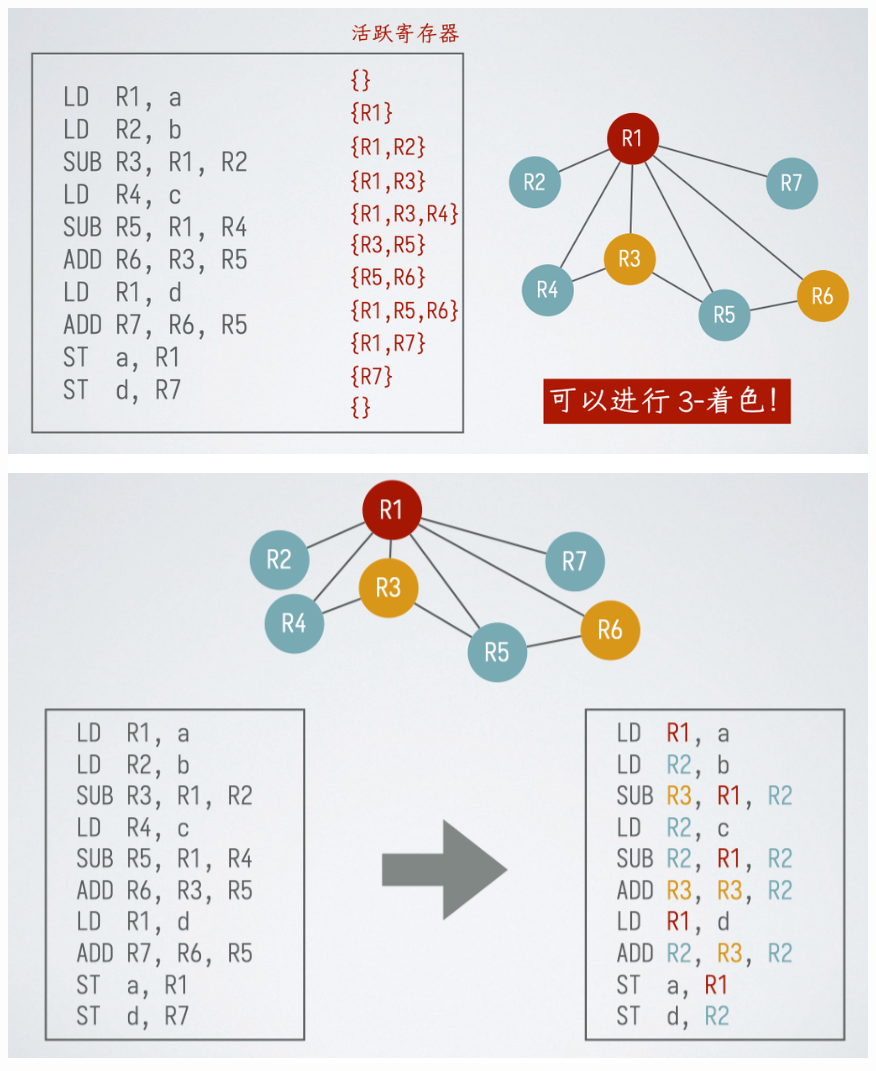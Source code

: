 ![image-20250106223232324](./14目标代码生成.assets/image-20250106223232324.png)

![62805](./14目标代码生成.assets/62805.png)
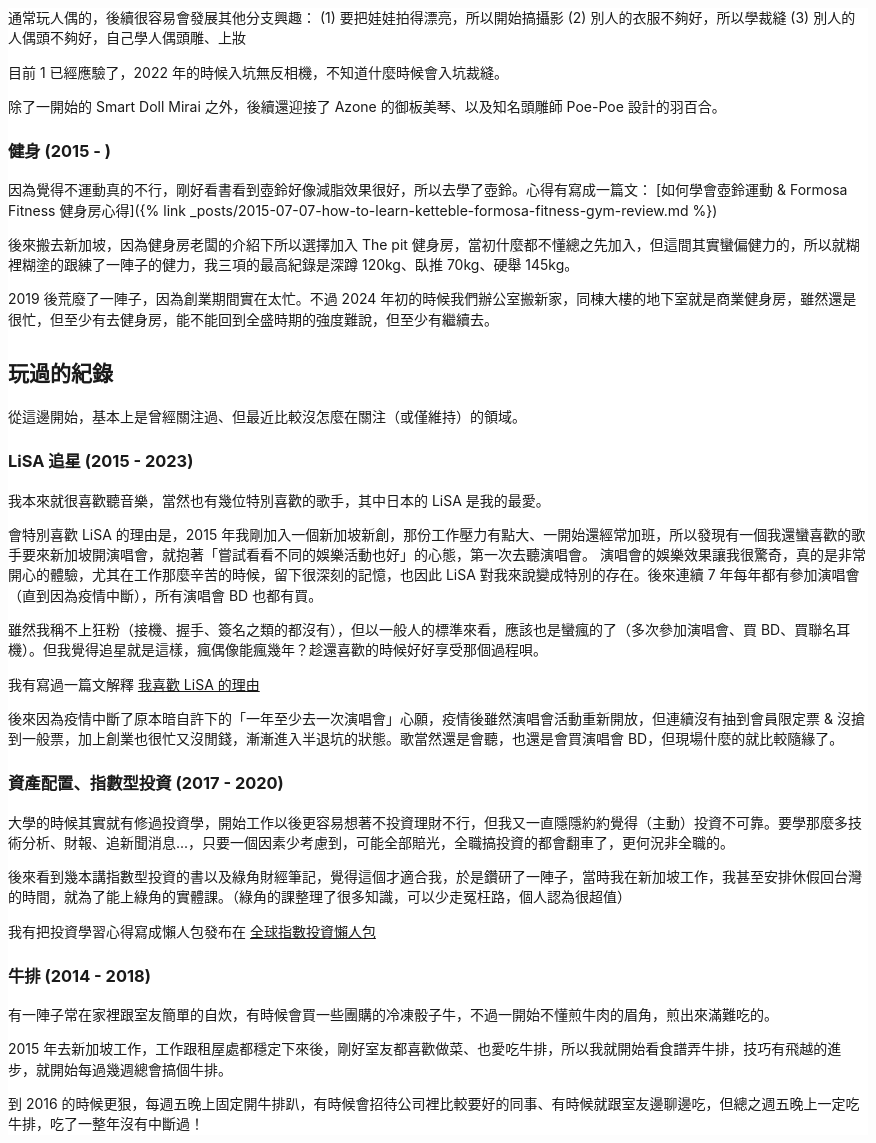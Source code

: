 通常玩人偶的，後續很容易會發展其他分支興趣： (1) 要把娃娃拍得漂亮，所以開始搞攝影 (2) 別人的衣服不夠好，所以學裁縫 (3) 別人的人偶頭不夠好，自己學人偶頭雕、上妝

目前 1 已經應驗了，2022 年的時候入坑無反相機，不知道什麼時候會入坑裁縫。

除了一開始的 Smart Doll Mirai 之外，後續還迎接了 Azone 的御板美琴、以及知名頭雕師 Poe-Poe 設計的羽百合。

### 健身 (2015 - )

因為覺得不運動真的不行，剛好看書看到壺鈴好像減脂效果很好，所以去學了壺鈴。心得有寫成一篇文： [如何學會壺鈴運動 & Formosa Fitness 健身房心得]({% link _posts/2015-07-07-how-to-learn-ketteble-formosa-fitness-gym-review.md %})

後來搬去新加坡，因為健身房老闆的介紹下所以選擇加入 The pit 健身房，當初什麼都不懂總之先加入，但這間其實蠻偏健力的，所以就糊裡糊塗的跟練了一陣子的健力，我三項的最高紀錄是深蹲 120kg、臥推 70kg、硬舉 145kg。

2019 後荒廢了一陣子，因為創業期間實在太忙。不過 2024 年初的時候我們辦公室搬新家，同棟大樓的地下室就是商業健身房，雖然還是很忙，但至少有去健身房，能不能回到全盛時期的強度難說，但至少有繼續去。

## 玩過的紀錄

從這邊開始，基本上是曾經關注過、但最近比較沒怎麼在關注（或僅維持）的領域。

### LiSA 追星 (2015 - 2023)

我本來就很喜歡聽音樂，當然也有幾位特別喜歡的歌手，其中日本的 LiSA 是我的最愛。

會特別喜歡 LiSA 的理由是，2015 年我剛加入一個新加坡新創，那份工作壓力有點大、一開始還經常加班，所以發現有一個我還蠻喜歡的歌手要來新加坡開演唱會，就抱著「嘗試看看不同的娛樂活動也好」的心態，第一次去聽演唱會。
演唱會的娛樂效果讓我很驚奇，真的是非常開心的體驗，尤其在工作那麼辛苦的時候，留下很深刻的記憶，也因此 LiSA 對我來說變成特別的存在。後來連續 7 年每年都有參加演唱會（直到因為疫情中斷），所有演唱會 BD 也都有買。

雖然我稱不上狂粉（接機、握手、簽名之類的都沒有），但以一般人的標準來看，應該也是蠻瘋的了（多次參加演唱會、買 BD、買聯名耳機）。但我覺得追星就是這樣，瘋偶像能瘋幾年？趁還喜歡的時候好好享受那個過程唄。

我有寫過一篇文解釋 [我喜歡 LiSA 的理由](https://medium.com/@ascendbruce/the-reason-i-am-a-big-fan-of-lisa-d625a0ce7ff2)

後來因為疫情中斷了原本暗自許下的「一年至少去一次演唱會」心願，疫情後雖然演唱會活動重新開放，但連續沒有抽到會員限定票 & 沒搶到一般票，加上創業也很忙又沒閒錢，漸漸進入半退坑的狀態。歌當然還是會聽，也還是會買演唱會 BD，但現場什麼的就比較隨緣了。

### 資產配置、指數型投資 (2017 - 2020)

大學的時候其實就有修過投資學，開始工作以後更容易想著不投資理財不行，但我又一直隱隱約約覺得（主動）投資不可靠。要學那麼多技術分析、財報、追新聞消息...，只要一個因素少考慮到，可能全部賠光，全職搞投資的都會翻車了，更何況非全職的。

後來看到幾本講指數型投資的書以及綠角財經筆記，覺得這個才適合我，於是鑽研了一陣子，當時我在新加坡工作，我甚至安排休假回台灣的時間，就為了能上綠角的實體課。（綠角的課整理了很多知識，可以少走冤枉路，個人認為很超值）

我有把投資學習心得寫成懶人包發布在 [全球指數投資懶人包](https://medium.com/daily-life-productivity/etf-index-investing-4ee8d03c8882)

### 牛排 (2014 - 2018)

有一陣子常在家裡跟室友簡單的自炊，有時候會買一些團購的冷凍骰子牛，不過一開始不懂煎牛肉的眉角，煎出來滿難吃的。

2015 年去新加坡工作，工作跟租屋處都穩定下來後，剛好室友都喜歡做菜、也愛吃牛排，所以我就開始看食譜弄牛排，技巧有飛越的進步，就開始每過幾週總會搞個牛排。

到 2016 的時候更狠，每週五晚上固定開牛排趴，有時候會招待公司裡比較要好的同事、有時候就跟室友邊聊邊吃，但總之週五晚上一定吃牛排，吃了一整年沒有中斷過！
::::
Every line between the one that contains "2019 後荒廢了一陣子，因為創業期間實在太忙。不過 2024" and the last line of the listing, both included, should be retyped exactly, with nothing else added.

**RESPONSE AREA**:
2019 後荒廢了一陣子，因為創業期間實在太忙。不過 2024 年初的時候我們辦公室搬新家，同棟大樓的地下室就是商業健身房，雖然還是很忙，但至少有去健身房，能不能回到全盛時期的強度難說，但至少有繼續去。

## 玩過的紀錄

從這邊開始，基本上是曾經關注過、但最近比較沒怎麼在關注（或僅維持）的領域。

### LiSA 追星 (2015 - 2023)

我本來就很喜歡聽音樂，當然也有幾位特別喜歡的歌手，其中日本的 LiSA 是我的最愛。

會特別喜歡 LiSA 的理由是，2015 年我剛加入一個新加坡新創，那份工作壓力有點大、一開始還經常加班，所以發現有一個我還蠻喜歡的歌手要來新加坡開演唱會，就抱著「嘗試看看不同的娛樂活動也好」的心態，第一次去聽演唱會。
演唱會的娛樂效果讓我很驚奇，真的是非常開心的體驗，尤其在工作那麼辛苦的時候，留下很深刻的記憶，也因此 LiSA 對我來說變成特別的存在。後來連續 7 年每年都有參加演唱會（直到因為疫情中斷），所有演唱會 BD 也都有買。

雖然我稱不上狂粉（接機、握手、簽名之類的都沒有），但以一般人的標準來看，應該也是蠻瘋的了（多次參加演唱會、買 BD、買聯名耳機）。但我覺得追星就是這樣，瘋偶像能瘋幾年？趁還喜歡的時候好好享受那個過程唄。

我有寫過一篇文解釋 [我喜歡 LiSA 的理由](https://medium.com/@ascendbruce/the-reason-i-am-a-big-fan-of-lisa-d625a0ce7ff2)

後來因為疫情中斷了原本暗自許下的「一年至少去一次演唱會」心願，疫情後雖然演唱會活動重新開放，但連續沒有抽到會員限定票 & 沒搶到一般票，加上創業也很忙又沒閒錢，漸漸進入半退坑的狀態。歌當然還是會聽，也還是會買演唱會 BD，但現場什麼的就比較隨緣了。

### 資產配置、指數型投資 (2017 - 2020)

大學的時候其實就有修過投資學，開始工作以後更容易想著不投資理財不行，但我又一直隱隱約約覺得（主動）投資不可靠。要學那麼多技術分析、財報、追新聞消息...，只要一個因素少考慮到，可能全部賠光，全職搞投資的都會翻車了，更何況非全職的。

後來看到幾本講指數型投資的書以及綠角財經筆記，覺得這個才適合我，於是鑽研了一陣子，當時我在新加坡工作，我甚至安排休假回台灣的時間，就為了能上綠角的實體課。（綠角的課整理了很多知識，可以少走冤枉路，個人認為很超值）

我有把投資學習心得寫成懶人包發布在 [全球指數投資懶人包](https://medium.com/daily-life-productivity/etf-index-investing-4ee8d03c8882)

### 牛排 (2014 - 2018)

有一陣子常在家裡跟室友簡單的自炊，有時候會買一些團購的冷凍骰子牛，不過一開始不懂煎牛肉的眉角，煎出來滿難吃的。

2015 年去新加坡工作，工作跟租屋處都穩定下來後，剛好室友都喜歡做菜、也愛吃牛排，所以我就開始看食譜弄牛排，技巧有飛越的進步，就開始每過幾週總會搞個牛排。

到 2016 的時候更狠，每週五晚上固定開牛排趴，有時候會招待公司裡比較要好的同事、有時候就跟室友邊聊邊吃，但總之週五晚上一定吃牛排，吃了一整年沒有中斷過！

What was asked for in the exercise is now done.